What the exercise asks = Only lines with the word "Content" are wanted; copy each of them from the listing below.

Exercise inputs =
:::::

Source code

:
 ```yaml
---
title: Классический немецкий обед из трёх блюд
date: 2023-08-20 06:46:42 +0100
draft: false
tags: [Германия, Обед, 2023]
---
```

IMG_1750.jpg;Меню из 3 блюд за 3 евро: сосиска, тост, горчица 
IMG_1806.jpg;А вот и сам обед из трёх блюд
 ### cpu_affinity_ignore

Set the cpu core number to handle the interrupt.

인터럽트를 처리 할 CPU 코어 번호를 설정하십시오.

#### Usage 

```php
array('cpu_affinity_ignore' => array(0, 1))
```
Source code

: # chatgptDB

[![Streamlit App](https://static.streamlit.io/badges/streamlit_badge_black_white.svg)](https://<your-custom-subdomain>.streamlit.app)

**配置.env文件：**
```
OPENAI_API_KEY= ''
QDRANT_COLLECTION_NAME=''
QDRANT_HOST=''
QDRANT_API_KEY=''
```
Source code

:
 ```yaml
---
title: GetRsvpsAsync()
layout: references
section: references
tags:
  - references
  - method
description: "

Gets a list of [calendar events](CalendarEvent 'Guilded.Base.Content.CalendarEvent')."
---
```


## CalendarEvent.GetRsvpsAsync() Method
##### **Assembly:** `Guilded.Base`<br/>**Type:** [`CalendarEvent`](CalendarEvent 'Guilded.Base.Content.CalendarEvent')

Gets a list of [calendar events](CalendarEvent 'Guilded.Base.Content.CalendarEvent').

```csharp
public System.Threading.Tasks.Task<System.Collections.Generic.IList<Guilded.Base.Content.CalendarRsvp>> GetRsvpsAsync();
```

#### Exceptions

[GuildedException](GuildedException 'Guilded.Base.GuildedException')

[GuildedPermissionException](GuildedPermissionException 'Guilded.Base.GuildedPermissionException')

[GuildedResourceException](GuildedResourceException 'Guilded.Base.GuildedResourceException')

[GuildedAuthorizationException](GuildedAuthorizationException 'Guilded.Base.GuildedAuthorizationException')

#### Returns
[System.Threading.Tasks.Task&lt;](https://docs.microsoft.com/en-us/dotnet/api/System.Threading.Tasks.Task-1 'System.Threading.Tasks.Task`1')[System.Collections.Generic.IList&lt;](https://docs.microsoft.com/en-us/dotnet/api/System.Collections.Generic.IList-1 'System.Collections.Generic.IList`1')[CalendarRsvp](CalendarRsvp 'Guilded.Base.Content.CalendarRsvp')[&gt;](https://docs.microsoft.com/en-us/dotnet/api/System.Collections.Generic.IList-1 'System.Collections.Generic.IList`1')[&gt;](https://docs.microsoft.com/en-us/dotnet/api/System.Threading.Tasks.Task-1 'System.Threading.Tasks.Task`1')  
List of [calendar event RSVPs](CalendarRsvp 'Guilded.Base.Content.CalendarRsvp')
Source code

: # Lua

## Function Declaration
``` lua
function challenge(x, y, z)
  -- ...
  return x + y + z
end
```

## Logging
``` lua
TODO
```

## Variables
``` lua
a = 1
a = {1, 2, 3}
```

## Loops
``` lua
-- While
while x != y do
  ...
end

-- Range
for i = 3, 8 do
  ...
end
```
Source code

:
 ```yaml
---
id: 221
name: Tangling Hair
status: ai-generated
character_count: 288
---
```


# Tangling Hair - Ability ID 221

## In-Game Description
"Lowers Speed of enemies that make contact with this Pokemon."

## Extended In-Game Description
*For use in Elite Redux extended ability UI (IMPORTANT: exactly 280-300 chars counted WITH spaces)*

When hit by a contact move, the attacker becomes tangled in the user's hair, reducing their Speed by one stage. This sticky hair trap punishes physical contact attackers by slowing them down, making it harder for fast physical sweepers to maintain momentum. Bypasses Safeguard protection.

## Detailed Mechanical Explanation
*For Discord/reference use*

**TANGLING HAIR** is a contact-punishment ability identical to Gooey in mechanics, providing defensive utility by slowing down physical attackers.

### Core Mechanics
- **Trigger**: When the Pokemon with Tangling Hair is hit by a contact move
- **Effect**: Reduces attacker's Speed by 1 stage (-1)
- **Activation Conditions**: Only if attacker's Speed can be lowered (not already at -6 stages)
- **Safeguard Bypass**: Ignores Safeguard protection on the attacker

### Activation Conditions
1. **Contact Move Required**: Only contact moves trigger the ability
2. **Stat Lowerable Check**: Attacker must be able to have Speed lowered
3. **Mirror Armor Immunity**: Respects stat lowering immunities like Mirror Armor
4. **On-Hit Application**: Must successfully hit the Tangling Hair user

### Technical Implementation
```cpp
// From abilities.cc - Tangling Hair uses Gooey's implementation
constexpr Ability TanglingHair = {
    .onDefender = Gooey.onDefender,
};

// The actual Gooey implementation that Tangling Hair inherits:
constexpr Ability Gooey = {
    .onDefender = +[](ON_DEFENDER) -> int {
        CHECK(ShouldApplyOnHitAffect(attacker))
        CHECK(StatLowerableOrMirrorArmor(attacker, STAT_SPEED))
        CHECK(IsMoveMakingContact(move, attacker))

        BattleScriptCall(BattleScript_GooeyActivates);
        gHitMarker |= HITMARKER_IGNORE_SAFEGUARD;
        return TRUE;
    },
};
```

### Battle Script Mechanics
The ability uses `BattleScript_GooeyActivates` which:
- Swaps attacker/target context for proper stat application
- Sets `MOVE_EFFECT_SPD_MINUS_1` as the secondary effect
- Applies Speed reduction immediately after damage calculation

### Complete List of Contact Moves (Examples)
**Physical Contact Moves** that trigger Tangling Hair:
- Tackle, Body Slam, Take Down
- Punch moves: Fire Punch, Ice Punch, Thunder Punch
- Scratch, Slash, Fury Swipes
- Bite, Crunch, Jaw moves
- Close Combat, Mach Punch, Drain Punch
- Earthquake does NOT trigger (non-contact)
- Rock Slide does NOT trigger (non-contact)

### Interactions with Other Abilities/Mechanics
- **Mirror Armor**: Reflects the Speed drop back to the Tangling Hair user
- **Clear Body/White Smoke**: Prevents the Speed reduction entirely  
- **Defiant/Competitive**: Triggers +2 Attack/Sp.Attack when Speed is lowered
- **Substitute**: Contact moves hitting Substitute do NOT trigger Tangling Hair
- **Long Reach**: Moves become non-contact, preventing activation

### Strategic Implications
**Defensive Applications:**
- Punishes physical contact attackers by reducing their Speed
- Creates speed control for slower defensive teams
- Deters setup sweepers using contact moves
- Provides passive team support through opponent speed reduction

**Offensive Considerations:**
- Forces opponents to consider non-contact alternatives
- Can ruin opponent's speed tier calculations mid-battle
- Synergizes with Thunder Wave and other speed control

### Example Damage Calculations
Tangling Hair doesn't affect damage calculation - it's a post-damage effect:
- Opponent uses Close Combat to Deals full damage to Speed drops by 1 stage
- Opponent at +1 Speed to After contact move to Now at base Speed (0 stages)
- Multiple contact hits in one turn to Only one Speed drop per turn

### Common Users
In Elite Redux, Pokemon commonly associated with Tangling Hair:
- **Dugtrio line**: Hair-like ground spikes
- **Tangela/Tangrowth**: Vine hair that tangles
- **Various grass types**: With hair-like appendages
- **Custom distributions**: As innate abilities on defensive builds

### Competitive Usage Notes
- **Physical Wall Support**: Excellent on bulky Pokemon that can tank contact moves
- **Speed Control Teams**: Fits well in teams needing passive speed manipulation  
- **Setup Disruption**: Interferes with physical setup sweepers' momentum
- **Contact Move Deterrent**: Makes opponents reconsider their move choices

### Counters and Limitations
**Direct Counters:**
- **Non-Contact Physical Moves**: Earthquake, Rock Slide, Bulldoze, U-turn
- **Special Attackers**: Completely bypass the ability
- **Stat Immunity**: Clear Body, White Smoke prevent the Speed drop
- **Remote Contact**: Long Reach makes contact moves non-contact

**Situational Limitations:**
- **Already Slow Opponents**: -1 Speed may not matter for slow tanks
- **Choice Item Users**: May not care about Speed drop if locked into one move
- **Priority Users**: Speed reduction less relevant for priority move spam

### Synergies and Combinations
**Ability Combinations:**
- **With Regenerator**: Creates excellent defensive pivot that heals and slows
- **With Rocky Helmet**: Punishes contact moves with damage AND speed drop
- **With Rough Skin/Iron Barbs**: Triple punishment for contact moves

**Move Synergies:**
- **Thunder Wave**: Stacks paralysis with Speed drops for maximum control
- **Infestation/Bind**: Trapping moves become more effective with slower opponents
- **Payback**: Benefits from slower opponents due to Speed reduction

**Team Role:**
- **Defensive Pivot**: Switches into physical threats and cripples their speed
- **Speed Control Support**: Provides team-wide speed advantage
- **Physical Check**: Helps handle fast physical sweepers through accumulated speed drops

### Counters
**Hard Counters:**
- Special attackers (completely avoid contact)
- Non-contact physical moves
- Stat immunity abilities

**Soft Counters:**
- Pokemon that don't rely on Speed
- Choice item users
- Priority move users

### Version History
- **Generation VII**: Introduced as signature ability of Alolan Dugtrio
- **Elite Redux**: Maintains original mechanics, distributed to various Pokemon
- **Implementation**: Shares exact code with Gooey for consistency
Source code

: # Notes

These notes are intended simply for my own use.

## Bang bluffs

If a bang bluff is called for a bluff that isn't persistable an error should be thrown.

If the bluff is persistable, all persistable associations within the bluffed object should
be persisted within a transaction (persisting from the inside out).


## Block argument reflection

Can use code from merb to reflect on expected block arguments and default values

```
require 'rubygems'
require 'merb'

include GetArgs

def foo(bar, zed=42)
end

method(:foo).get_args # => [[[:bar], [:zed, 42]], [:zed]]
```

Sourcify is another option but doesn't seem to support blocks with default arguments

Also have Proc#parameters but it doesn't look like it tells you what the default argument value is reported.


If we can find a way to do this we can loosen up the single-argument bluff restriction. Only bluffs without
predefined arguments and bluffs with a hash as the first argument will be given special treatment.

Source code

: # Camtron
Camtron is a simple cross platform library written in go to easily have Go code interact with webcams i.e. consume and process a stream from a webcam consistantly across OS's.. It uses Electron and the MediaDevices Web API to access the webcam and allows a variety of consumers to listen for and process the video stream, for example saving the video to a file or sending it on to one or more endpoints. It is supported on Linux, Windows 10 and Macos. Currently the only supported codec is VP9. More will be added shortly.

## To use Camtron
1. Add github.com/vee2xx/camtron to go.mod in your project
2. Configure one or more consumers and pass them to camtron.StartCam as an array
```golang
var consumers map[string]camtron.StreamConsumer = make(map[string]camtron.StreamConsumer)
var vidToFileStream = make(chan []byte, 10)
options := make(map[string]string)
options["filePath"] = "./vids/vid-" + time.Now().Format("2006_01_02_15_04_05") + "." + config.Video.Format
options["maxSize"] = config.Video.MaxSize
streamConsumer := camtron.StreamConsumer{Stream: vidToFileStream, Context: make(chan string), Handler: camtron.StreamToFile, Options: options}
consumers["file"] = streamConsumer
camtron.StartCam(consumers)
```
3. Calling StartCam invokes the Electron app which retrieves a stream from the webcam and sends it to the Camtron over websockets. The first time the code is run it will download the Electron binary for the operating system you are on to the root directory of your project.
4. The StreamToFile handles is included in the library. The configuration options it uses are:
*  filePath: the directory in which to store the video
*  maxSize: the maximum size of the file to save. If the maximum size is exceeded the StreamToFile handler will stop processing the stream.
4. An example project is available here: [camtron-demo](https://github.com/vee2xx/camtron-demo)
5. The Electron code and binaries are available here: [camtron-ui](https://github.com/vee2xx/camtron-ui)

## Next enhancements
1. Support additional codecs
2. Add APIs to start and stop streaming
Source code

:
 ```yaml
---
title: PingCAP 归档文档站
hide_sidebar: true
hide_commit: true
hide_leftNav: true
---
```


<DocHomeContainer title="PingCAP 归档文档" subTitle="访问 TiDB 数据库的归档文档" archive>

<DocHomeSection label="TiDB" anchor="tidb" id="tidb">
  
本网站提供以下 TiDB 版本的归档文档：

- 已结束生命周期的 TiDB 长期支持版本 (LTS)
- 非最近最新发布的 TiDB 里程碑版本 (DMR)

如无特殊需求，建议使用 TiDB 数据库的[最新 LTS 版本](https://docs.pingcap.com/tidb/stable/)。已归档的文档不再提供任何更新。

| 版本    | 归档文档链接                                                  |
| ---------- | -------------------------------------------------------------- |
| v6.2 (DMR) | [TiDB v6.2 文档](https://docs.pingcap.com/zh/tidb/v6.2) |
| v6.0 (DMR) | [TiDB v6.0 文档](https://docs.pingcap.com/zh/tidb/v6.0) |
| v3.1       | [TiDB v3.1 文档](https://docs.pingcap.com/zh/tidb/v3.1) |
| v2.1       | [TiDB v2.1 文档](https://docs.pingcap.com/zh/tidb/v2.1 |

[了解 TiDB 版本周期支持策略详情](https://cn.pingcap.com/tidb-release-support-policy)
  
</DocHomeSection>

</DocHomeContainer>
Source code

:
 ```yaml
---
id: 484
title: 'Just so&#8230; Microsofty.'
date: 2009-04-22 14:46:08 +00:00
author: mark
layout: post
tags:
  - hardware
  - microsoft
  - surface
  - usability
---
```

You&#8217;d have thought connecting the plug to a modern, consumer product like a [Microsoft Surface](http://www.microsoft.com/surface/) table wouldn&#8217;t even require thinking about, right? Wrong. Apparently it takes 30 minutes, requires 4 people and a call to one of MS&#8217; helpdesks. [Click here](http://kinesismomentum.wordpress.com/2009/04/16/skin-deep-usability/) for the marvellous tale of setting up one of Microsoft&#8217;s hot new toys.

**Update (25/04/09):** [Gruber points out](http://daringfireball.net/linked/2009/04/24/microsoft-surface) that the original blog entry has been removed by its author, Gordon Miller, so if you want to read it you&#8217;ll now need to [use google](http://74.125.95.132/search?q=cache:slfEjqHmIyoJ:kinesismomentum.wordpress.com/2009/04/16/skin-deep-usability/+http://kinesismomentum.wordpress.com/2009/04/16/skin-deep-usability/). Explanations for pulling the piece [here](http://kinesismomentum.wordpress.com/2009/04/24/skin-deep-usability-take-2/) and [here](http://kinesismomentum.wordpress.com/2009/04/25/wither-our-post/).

:::::

Expected answer =
Gets a list of [calendar events](CalendarEvent 'Guilded.Base.Content.CalendarEvent')."
##### **Assembly:** `Guilded.Base`<br/>**Type:** [`CalendarEvent`](CalendarEvent 'Guilded.Base.Content.CalendarEvent')
Gets a list of [calendar events](CalendarEvent 'Guilded.Base.Content.CalendarEvent').
public System.Threading.Tasks.Task<System.Collections.Generic.IList<Guilded.Base.Content.CalendarRsvp>> GetRsvpsAsync();
[System.Threading.Tasks.Task&lt;](https://docs.microsoft.com/en-us/dotnet/api/System.Threading.Tasks.Task-1 'System.Threading.Tasks.Task`1')[System.Collections.Generic.IList&lt;](https://docs.microsoft.com/en-us/dotnet/api/System.Collections.Generic.IList-1 'System.Collections.Generic.IList`1')[CalendarRsvp](CalendarRsvp 'Guilded.Base.Content.CalendarRsvp')[&gt;](https://docs.microsoft.com/en-us/dotnet/api/System.Collections.Generic.IList-1 'System.Collections.Generic.IList`1')[&gt;](https://docs.microsoft.com/en-us/dotnet/api/System.Threading.Tasks.Task-1 'System.Threading.Tasks.Task`1')  
List of [calendar event RSVPs](CalendarRsvp 'Guilded.Base.Content.CalendarRsvp')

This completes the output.